What is needed is an exact copy of the records below, without the pictures.
*** The input Section Begins ***
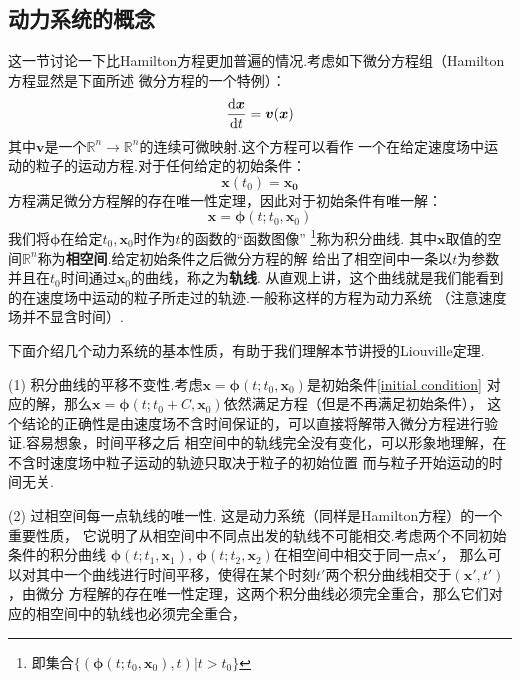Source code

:     \subsection{动力系统的概念}
    这一节讨论一下比Hamilton方程更加普遍的情况.考虑如下微分方程组（Hamilton方程显然是下面所述
    微分方程的一个特例）：
    \begin{equation}
        \frac{\mathrm{d}{\bm{x}}}{\mathrm{d}{t}} = \bm{v}(\bm{x})
        \label{dynamical system}
    \end{equation}
    其中$\bm{v}$是一个$\mathbb{R}^{n}\to\mathbb{R}^{n}$的连续可微映射.这个方程可以看作
    一个在给定速度场中运动的粒子的运动方程.对于任何给定的初始条件：
    \begin{equation}
        \bm{x}(t_0) = \bm{x_0}
        \label{initial condition}
    \end{equation}
    方程满足微分方程解的存在唯一性定理\cite{丁同仁2004常微分方程教程}，因此对于初始条件有唯一解：
    \begin{equation}
        \bm{x} = \bm{\phi}(t;t_0, \bm{x}_0)
    \end{equation}
    我们将$\bm{\phi}$在给定$t_0,\bm{x}_0$时作为$t$的函数的“函数图像”
    \footnote{即集合$\{(\bm{\phi}(t;t_0,\bm{x}_0), t)|t>t_0\}$}称为积分曲线.
    其中$\bm{x}$取值的空间$\mathbb{R}^n$称为\textbf{相空间}.给定初始条件之后微分方程的解
    给出了相空间中一条以$t$为参数并且在$t_0$时间通过$\bm{x}_0$的曲线，称之为\textbf{轨线}.
    从直观上讲，这个曲线就是我们能看到的在速度场中运动的粒子所走过的轨迹.一般称这样的方程为动力系统
    （注意速度场并不显含时间）.
    \par 下面介绍几个动力系统的基本性质，有助于我们理解本节讲授的Liouville定理.
    \par (1) 积分曲线的平移不变性.考虑$\bm{x} = \bm{\phi}(t;t_0,\bm{x}_0)$是初始条件\ref{initial condition}
    对应的解，那么$\bm{x} = \bm{\phi}(t;t_0 + C,\bm{x}_0)$依然满足方程（但是不再满足初始条件），
    这个结论的正确性是由速度场不含时间保证的，可以直接将解带入微分方程进行验证.容易想象，时间平移之后
    相空间中的轨线完全没有变化，可以形象地理解，在不含时速度场中粒子运动的轨迹只取决于粒子的初始位置
    而与粒子开始运动的时间无关.
    \par (2) 过相空间每一点轨线的唯一性. 这是动力系统（同样是Hamilton方程）的一个重要性质，
    它说明了从相空间中不同点出发的轨线不可能相交.考虑两个不同初始条件的积分曲线
    $\bm{\phi}(t;t_1,\bm{x}_1),\, \bm{\phi}(t; t_2, \bm{x}_2)$在相空间中相交于同一点$\bm{x}'$，
    那么可以对其中一个曲线进行时间平移，使得在某个时刻$t'$两个积分曲线相交于$(\bm{x}', t')$，由微分
    方程解的存在唯一性定理，这两个积分曲线必须完全重合，那么它们对应的相空间中的轨线也必须完全重合，
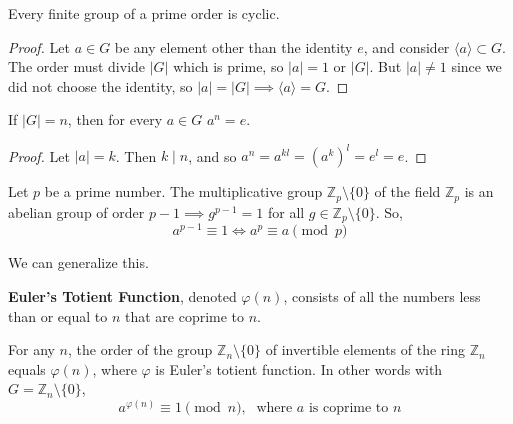   \begin{corollary}
    Every finite group of a prime order is cyclic. 
  \end{corollary}
  \begin{proof}
    Let $a \in G$ be any element other than the identity $e$, and consider $\langle a \rangle \subset G$. The order must divide $|G|$ which is prime, so $|a| = 1$ or $|G|$. But $|a| \neq 1$ since we did not choose the identity, so $|a| = |G| \implies \langle a \rangle = G$. 
  \end{proof}

  \begin{corollary}
    If $|G| = n$, then for every $a \in G$ $a^n = e$. 
  \end{corollary}
  \begin{proof}
    Let $|a| = k$. Then $k \mid n$, and so $a^n = a^{kl} = (a^k)^l = e^l = e$. 
  \end{proof}

  \begin{corollary}
    Let $p$ be a prime number. The multiplicative group $\mathbb{Z}_{p} \setminus \{0\}$ of the field $\mathbb{Z}_{p}$ is an abelian group of order $p-1 \implies g^{p-1} = 1$ for all $g \in \mathbb{Z}_{p} \setminus \{0\}$. So,
    \begin{equation}
      a^{p-1} \equiv 1 \iff a^{p} \equiv a \pmod{p}
    \end{equation}
  \end{corollary} 

  We can generalize this. 

  \begin{definition}
    \textbf{Euler's Totient Function}, denoted $\varphi(n)$, consists of all the numbers less than or equal to $n$ that are coprime to $n$. 
  \end{definition}

  \begin{theorem}
    For any $n$, the order of the group $\mathbb{Z}_{n} \setminus \{0\}$ of invertible elements of the ring $\mathbb{Z}_{n}$ equals $\varphi(n)$, where $\varphi$ is Euler's totient function. In other words with $G = \mathbb{Z}_{n} \setminus \{0\}$, 
    \begin{equation}
      a^{\varphi(n)} \equiv 1 \pmod{n}, \; \text{ where $a$ is coprime to $n$}
    \end{equation}
  \end{theorem}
*** The input Section Ends ***
Task result:
Source code

:     \subsection{动力系统的概念}
    这一节讨论一下比Hamilton方程更加普遍的情况.考虑如下微分方程组（Hamilton方程显然是下面所述
    微分方程的一个特例）：
    \begin{equation}
        \frac{\mathrm{d}{\bm{x}}}{\mathrm{d}{t}} = \bm{v}(\bm{x})
        \label{dynamical system}
    \end{equation}
    其中$\bm{v}$是一个$\mathbb{R}^{n}\to\mathbb{R}^{n}$的连续可微映射.这个方程可以看作
    一个在给定速度场中运动的粒子的运动方程.对于任何给定的初始条件：
    \begin{equation}
        \bm{x}(t_0) = \bm{x_0}
        \label{initial condition}
    \end{equation}
    方程满足微分方程解的存在唯一性定理\cite{丁同仁2004常微分方程教程}，因此对于初始条件有唯一解：
    \begin{equation}
        \bm{x} = \bm{\phi}(t;t_0, \bm{x}_0)
    \end{equation}
    我们将$\bm{\phi}$在给定$t_0,\bm{x}_0$时作为$t$的函数的“函数图像”
    \footnote{即集合$\{(\bm{\phi}(t;t_0,\bm{x}_0), t)|t>t_0\}$}称为积分曲线.
    其中$\bm{x}$取值的空间$\mathbb{R}^n$称为\textbf{相空间}.给定初始条件之后微分方程的解
    给出了相空间中一条以$t$为参数并且在$t_0$时间通过$\bm{x}_0$的曲线，称之为\textbf{轨线}.
    从直观上讲，这个曲线就是我们能看到的在速度场中运动的粒子所走过的轨迹.一般称这样的方程为动力系统
    （注意速度场并不显含时间）.
    \par 下面介绍几个动力系统的基本性质，有助于我们理解本节讲授的Liouville定理.
    \par (1) 积分曲线的平移不变性.考虑$\bm{x} = \bm{\phi}(t;t_0,\bm{x}_0)$是初始条件\ref{initial condition}
    对应的解，那么$\bm{x} = \bm{\phi}(t;t_0 + C,\bm{x}_0)$依然满足方程（但是不再满足初始条件），
    这个结论的正确性是由速度场不含时间保证的，可以直接将解带入微分方程进行验证.容易想象，时间平移之后
    相空间中的轨线完全没有变化，可以形象地理解，在不含时速度场中粒子运动的轨迹只取决于粒子的初始位置
    而与粒子开始运动的时间无关.
    \par (2) 过相空间每一点轨线的唯一性. 这是动力系统（同样是Hamilton方程）的一个重要性质，
    它说明了从相空间中不同点出发的轨线不可能相交.考虑两个不同初始条件的积分曲线
    $\bm{\phi}(t;t_1,\bm{x}_1),\, \bm{\phi}(t; t_2, \bm{x}_2)$在相空间中相交于同一点$\bm{x}'$，
    那么可以对其中一个曲线进行时间平移，使得在某个时刻$t'$两个积分曲线相交于$(\bm{x}', t')$，由微分
    方程解的存在唯一性定理，这两个积分曲线必须完全重合，那么它们对应的相空间中的轨线也必须完全重合，
   \begin{corollary}
    Every finite group of a prime order is cyclic. 
  \end{corollary}
  \begin{proof}
    Let $a \in G$ be any element other than the identity $e$, and consider $\langle a \rangle \subset G$. The order must divide $|G|$ which is prime, so $|a| = 1$ or $|G|$. But $|a| \neq 1$ since we did not choose the identity, so $|a| = |G| \implies \langle a \rangle = G$. 
  \end{proof}

  \begin{corollary}
    If $|G| = n$, then for every $a \in G$ $a^n = e$. 
  \end{corollary}
  \begin{proof}
    Let $|a| = k$. Then $k \mid n$, and so $a^n = a^{kl} = (a^k)^l = e^l = e$. 
  \end{proof}

  \begin{corollary}
    Let $p$ be a prime number. The multiplicative group $\mathbb{Z}_{p} \setminus \{0\}$ of the field $\mathbb{Z}_{p}$ is an abelian group of order $p-1 \implies g^{p-1} = 1$ for all $g \in \mathbb{Z}_{p} \setminus \{0\}$. So,
    \begin{equation}
      a^{p-1} \equiv 1 \iff a^{p} \equiv a \pmod{p}
    \end{equation}
  \end{corollary} 

  We can generalize this. 

  \begin{definition}
    \textbf{Euler's Totient Function}, denoted $\varphi(n)$, consists of all the numbers less than or equal to $n$ that are coprime to $n$. 
  \end{definition}

  \begin{theorem}
    For any $n$, the order of the group $\mathbb{Z}_{n} \setminus \{0\}$ of invertible elements of the ring $\mathbb{Z}_{n}$ equals $\varphi(n)$, where $\varphi$ is Euler's totient function. In other words with $G = \mathbb{Z}_{n} \setminus \{0\}$, 
    \begin{equation}
      a^{\varphi(n)} \equiv 1 \pmod{n}, \; \text{ where $a$ is coprime to $n$}
    \end{equation}
  \end{theorem}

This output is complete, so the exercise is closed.